NDP: The NDP recognizes that the Copyright Board does not process cases in a timely fashion. We are concerned with the Tariff 8 decision which took years to be rendered. An NDP government will work with the Copyright Board to review priorities and efficiency to ensure that resources are invested in processing cases in a timely manner.

If you form the next government, will you commit to reviewing the Copyright Act in 2017, including a review of the number and scope of exceptions to copyright infringement?

Liberal: The Liberal of Canada Party believes Canada should implement fair and balanced copyright modernization laws that ensure content creators are fairly compensated for their work, while also protecting consumer rights. A review of the Broadcasting Act and the Copyright Act is in order, and a Liberal government will take a leadership role by initiating open and transparent preliminary consultations with all parties involved for this review without delay. A Liberal government will implement fair and balanced copyright modernization laws that ensure content creators are fairly compensated for their work, while also protecting consumer rights.

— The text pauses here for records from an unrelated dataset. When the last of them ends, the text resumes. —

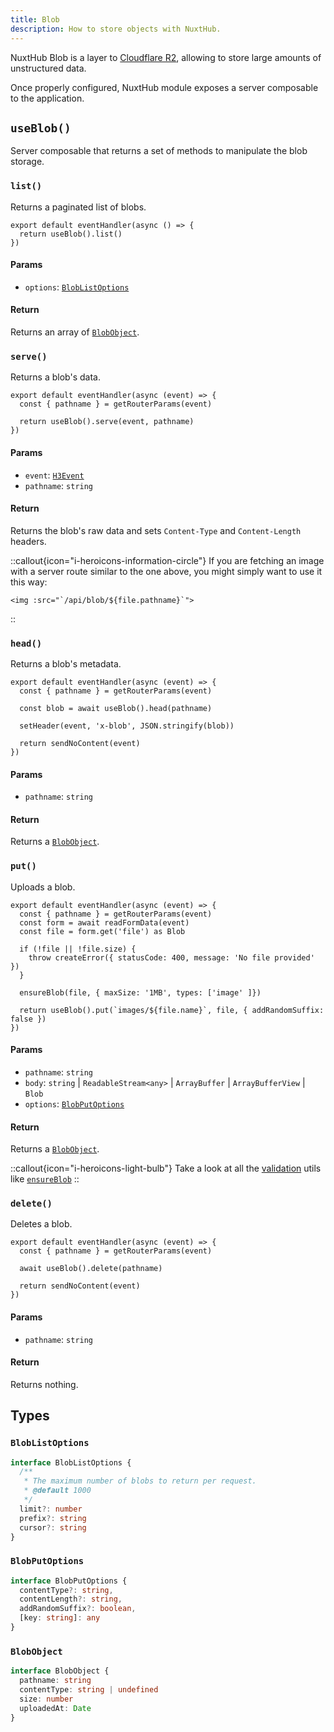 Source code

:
 ```yaml
---
title: Blob
description: How to store objects with NuxtHub.
---
```


NuxtHub Blob is a layer to [Cloudflare R2](https://developers.cloudflare.com/r2), allowing to store large amounts of unstructured data.

<!-- TODO: config, binding ? -->

Once properly configured, NuxtHub module exposes a server composable to the application.

## `useBlob()`

Server composable that returns a set of methods to manipulate the blob storage.

### `list()`

Returns a paginated list of blobs.

```ts[/api/blob/index.get.ts]
export default eventHandler(async () => {
  return useBlob().list()
})
```

#### Params

- `options`: [`BlobListOptions`](#bloblistoptions)

#### Return

Returns an array of [`BlobObject`](#blobobject).

### `serve()`

Returns a blob's data.

```ts[/api/blob/[...pathname\\].get.ts]
export default eventHandler(async (event) => {
  const { pathname } = getRouterParams(event)

  return useBlob().serve(event, pathname)
})
```

#### Params

- `event`: [`H3Event`](https://github.com/unjs/h3)
- `pathname`: `string`

#### Return

Returns the blob's raw data and sets `Content-Type` and `Content-Length` headers.

::callout{icon="i-heroicons-information-circle"}
If you are fetching an image with a server route similar to the one above, you might simply want to use it this way:
<br>
```vue
<img :src="`/api/blob/${file.pathname}`">
```
::

### `head()`

Returns a blob's metadata.

```ts[/api/blob/[...pathname\\].head.ts]
export default eventHandler(async (event) => {
  const { pathname } = getRouterParams(event)

  const blob = await useBlob().head(pathname)

  setHeader(event, 'x-blob', JSON.stringify(blob))

  return sendNoContent(event)
})
```

#### Params

- `pathname`: `string`

#### Return

Returns a [`BlobObject`](#blobobject).

### `put()`

Uploads a blob.

```ts[/api/blob/[...pathname\\].put.ts]
export default eventHandler(async (event) => {
  const { pathname } = getRouterParams(event)
  const form = await readFormData(event)
  const file = form.get('file') as Blob

  if (!file || !file.size) {
    throw createError({ statusCode: 400, message: 'No file provided' })
  }

  ensureBlob(file, { maxSize: '1MB', types: ['image' ]})

  return useBlob().put(`images/${file.name}`, file, { addRandomSuffix: false })
})
```

#### Params

- `pathname`: `string`
- `body`: `string` | `ReadableStream<any>` | `ArrayBuffer` | `ArrayBufferView` | `Blob`
- `options`: [`BlobPutOptions`](#blobputoptions)
#### Return

Returns a [`BlobObject`](#blobobject).

::callout{icon="i-heroicons-light-bulb"}
Take a look at all the [validation](/recipes/validation) utils like [`ensureBlob`](/recipes/validation#ensureblob)
::

### `delete()`

Deletes a blob.

```ts[/api/blob/[...pathname\\].delete.ts]
export default eventHandler(async (event) => {
  const { pathname } = getRouterParams(event)

  await useBlob().delete(pathname)

  return sendNoContent(event)
})
```

#### Params

- `pathname`: `string`

#### Return

Returns nothing.

## Types

### `BlobListOptions`

```ts
interface BlobListOptions {
  /**
   * The maximum number of blobs to return per request.
   * @default 1000
   */
  limit?: number
  prefix?: string
  cursor?: string
}
```

### `BlobPutOptions`

```ts
interface BlobPutOptions {
  contentType?: string,
  contentLength?: string,
  addRandomSuffix?: boolean,
  [key: string]: any
}
```

### `BlobObject`

```ts
interface BlobObject {
  pathname: string
  contentType: string | undefined
  size: number
  uploadedAt: Date
}
```
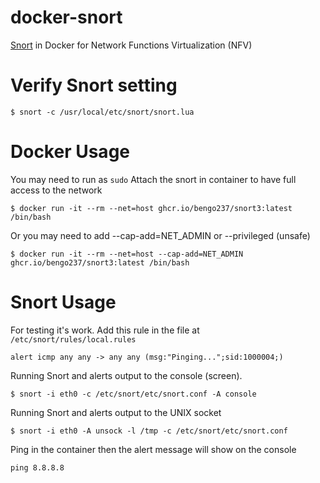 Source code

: # docker-snort

[Snort](https://www.snort.org/) in Docker for Network Functions Virtualization (NFV)


# Verify Snort setting 
```
$ snort -c /usr/local/etc/snort/snort.lua 
```

# Docker Usage
You may need to run as `sudo`
Attach the snort in container to have full access to the network

```
$ docker run -it --rm --net=host ghcr.io/bengo237/snort3:latest /bin/bash
```

Or you may need to add --cap-add=NET_ADMIN or --privileged (unsafe)

```
$ docker run -it --rm --net=host --cap-add=NET_ADMIN ghcr.io/bengo237/snort3:latest /bin/bash
```


# Snort Usage

For testing it's work. Add this rule in the file at `/etc/snort/rules/local.rules`

```
alert icmp any any -> any any (msg:"Pinging...";sid:1000004;)
```

Running Snort and alerts output to the console (screen).

```
$ snort -i eth0 -c /etc/snort/etc/snort.conf -A console
```

Running Snort and alerts output to the UNIX socket

```
$ snort -i eth0 -A unsock -l /tmp -c /etc/snort/etc/snort.conf
```

Ping in the container then the alert message will show on the console

```
ping 8.8.8.8
``` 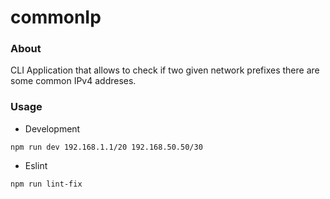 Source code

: commonIp
===

### About

CLI Application that allows to check if two given network prefixes there are some common IPv4 addreses.

### Usage

- Development

```shell
npm run dev 192.168.1.1/20 192.168.50.50/30
```

- Eslint

```shell
npm run lint-fix
```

NDP: Yes, as explained above, an NDP government is committed to undertaking the statutory review of the Copyright Act in 2017. We would start by requesting proposals for legislative changes.

Voter turnout in the last federal election was estimated by Elections Canada to be 61.4 percent, the third lowest in Canadian history. Encouragingly, Elections Canada is reporting that voting in advance polls in this 2015 election increased by 71 percent.  Don’t miss your opportunity to register your vote on Oct. 19, 2015.  If you need more information about your electoral district, candidates and details on registering and where to vote, visit Elections Canada’s website.